>>>

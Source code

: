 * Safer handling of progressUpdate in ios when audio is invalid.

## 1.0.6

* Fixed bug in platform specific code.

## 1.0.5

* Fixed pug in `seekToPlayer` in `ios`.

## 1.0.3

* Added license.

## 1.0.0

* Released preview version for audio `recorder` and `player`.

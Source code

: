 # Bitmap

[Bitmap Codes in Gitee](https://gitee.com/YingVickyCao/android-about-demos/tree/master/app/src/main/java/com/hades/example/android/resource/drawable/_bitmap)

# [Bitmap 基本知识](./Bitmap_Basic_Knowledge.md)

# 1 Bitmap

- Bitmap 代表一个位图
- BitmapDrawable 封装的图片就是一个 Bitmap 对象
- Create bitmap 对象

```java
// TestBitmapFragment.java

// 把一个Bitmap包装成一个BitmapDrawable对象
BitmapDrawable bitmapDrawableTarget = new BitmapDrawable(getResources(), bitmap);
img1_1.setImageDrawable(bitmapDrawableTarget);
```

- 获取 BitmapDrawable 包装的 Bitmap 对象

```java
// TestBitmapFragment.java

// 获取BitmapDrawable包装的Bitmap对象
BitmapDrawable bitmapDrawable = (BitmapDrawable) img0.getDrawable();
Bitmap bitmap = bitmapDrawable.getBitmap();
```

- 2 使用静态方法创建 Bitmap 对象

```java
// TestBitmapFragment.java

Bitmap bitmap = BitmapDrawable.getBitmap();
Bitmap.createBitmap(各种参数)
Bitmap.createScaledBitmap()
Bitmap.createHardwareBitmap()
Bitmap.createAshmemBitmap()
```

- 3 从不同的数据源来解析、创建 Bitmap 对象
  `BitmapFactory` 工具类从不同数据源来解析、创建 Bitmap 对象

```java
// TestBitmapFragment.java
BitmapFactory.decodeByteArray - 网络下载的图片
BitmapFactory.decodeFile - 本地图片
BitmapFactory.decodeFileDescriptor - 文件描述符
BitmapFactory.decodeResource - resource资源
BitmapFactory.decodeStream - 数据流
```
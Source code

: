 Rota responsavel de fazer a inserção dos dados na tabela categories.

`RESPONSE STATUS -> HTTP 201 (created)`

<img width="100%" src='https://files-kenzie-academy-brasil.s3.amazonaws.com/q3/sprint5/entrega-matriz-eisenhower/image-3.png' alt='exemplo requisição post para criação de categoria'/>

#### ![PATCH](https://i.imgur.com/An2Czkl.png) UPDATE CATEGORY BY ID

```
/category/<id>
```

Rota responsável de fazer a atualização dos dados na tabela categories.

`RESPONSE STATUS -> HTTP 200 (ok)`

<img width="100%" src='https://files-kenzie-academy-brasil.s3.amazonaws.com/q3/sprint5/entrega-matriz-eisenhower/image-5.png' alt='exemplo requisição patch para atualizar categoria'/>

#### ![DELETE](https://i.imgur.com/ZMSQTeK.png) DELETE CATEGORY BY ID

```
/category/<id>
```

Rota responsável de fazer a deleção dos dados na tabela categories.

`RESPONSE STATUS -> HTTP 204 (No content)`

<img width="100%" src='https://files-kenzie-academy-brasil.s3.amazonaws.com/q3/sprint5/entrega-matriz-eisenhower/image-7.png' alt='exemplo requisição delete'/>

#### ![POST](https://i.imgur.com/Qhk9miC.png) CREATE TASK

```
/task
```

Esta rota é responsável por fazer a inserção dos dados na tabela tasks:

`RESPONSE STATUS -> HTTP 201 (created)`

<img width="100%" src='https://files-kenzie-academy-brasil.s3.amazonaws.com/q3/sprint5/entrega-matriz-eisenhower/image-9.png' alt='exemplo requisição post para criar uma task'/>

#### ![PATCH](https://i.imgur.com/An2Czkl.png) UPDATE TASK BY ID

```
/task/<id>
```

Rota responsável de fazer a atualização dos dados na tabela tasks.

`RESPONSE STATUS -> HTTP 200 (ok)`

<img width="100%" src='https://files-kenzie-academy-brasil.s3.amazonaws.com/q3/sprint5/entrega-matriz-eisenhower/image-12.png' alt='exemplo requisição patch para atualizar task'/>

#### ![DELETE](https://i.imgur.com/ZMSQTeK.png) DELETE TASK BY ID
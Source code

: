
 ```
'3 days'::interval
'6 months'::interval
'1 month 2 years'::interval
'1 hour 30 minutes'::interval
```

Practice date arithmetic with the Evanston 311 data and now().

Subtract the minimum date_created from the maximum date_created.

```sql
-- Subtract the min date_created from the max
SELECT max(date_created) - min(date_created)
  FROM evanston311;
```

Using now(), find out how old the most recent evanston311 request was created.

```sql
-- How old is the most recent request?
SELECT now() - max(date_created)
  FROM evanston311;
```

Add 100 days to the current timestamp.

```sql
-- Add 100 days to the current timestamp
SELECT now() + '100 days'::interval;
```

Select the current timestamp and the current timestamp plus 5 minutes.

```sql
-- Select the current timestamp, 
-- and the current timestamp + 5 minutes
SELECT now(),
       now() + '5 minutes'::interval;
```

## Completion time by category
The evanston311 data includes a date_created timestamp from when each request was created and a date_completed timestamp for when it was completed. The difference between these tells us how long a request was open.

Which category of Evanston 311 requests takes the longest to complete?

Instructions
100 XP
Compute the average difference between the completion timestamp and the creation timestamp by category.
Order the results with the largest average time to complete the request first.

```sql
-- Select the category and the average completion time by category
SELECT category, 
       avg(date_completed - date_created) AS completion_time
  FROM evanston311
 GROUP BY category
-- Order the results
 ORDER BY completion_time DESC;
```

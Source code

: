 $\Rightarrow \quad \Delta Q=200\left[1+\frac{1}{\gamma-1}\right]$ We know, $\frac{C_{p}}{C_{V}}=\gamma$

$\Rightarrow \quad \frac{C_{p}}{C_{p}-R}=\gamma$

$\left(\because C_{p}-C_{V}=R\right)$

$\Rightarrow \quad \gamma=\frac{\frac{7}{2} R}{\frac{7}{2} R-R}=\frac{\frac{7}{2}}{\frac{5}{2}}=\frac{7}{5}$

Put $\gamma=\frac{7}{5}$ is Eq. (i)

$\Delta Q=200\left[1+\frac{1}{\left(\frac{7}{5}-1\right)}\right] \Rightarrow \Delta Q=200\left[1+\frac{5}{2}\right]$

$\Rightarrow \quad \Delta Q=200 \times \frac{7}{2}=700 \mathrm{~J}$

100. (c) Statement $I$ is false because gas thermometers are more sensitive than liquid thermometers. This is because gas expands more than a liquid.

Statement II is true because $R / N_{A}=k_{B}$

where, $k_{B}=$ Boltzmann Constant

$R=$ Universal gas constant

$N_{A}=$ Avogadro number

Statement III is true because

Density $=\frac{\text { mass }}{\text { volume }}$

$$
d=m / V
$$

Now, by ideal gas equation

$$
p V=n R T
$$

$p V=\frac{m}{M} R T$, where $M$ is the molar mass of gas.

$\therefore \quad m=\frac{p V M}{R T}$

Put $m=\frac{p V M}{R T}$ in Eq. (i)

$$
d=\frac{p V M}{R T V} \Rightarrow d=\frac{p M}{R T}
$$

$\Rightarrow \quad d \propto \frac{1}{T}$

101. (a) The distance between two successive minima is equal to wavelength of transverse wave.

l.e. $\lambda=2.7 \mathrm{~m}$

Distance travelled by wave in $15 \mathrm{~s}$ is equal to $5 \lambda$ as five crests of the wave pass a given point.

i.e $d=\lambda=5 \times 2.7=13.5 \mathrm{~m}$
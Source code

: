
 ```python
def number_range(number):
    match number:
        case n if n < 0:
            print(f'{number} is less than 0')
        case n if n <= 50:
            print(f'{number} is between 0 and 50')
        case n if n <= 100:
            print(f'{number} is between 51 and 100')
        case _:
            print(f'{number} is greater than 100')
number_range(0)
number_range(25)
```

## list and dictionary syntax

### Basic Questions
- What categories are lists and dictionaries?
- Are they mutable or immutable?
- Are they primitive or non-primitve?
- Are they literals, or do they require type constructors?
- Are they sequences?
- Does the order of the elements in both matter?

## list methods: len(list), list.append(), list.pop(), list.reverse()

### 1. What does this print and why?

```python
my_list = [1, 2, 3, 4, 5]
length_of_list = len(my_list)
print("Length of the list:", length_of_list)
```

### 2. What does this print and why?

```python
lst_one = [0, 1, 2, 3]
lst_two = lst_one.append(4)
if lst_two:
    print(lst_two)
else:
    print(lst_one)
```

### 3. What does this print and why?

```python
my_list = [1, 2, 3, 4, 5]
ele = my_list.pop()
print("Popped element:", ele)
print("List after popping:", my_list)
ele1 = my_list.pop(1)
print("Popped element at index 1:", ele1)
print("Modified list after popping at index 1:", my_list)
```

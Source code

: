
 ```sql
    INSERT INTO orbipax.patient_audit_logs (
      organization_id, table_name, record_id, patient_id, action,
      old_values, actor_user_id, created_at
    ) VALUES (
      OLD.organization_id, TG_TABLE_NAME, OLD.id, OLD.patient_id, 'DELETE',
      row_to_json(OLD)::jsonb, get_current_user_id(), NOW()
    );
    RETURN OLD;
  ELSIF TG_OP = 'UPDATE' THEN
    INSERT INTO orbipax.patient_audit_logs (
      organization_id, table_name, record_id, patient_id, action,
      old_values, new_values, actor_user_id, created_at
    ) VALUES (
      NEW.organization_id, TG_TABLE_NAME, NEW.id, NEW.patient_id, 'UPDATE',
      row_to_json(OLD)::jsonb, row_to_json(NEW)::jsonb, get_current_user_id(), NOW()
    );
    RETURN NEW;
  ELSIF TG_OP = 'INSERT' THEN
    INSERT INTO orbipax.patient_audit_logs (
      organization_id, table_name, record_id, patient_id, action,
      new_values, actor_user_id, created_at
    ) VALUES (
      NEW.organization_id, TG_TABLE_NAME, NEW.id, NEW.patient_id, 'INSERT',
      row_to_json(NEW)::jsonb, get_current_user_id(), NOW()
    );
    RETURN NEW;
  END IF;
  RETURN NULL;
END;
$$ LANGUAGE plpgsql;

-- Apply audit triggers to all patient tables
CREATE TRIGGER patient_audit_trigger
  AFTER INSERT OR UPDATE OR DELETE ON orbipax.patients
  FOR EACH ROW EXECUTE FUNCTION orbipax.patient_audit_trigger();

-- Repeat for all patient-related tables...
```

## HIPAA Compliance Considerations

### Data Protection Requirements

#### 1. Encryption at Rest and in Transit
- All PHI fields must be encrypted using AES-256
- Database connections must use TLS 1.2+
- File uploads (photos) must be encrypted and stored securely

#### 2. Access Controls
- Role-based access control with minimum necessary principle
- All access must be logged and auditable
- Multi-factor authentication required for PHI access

<<<

Your objective. Wherever a line of the listing above contains the string "popping", copy that line.

Expected answer.
print("List after popping:", my_list)
print("Modified list after popping at index 1:", my_list)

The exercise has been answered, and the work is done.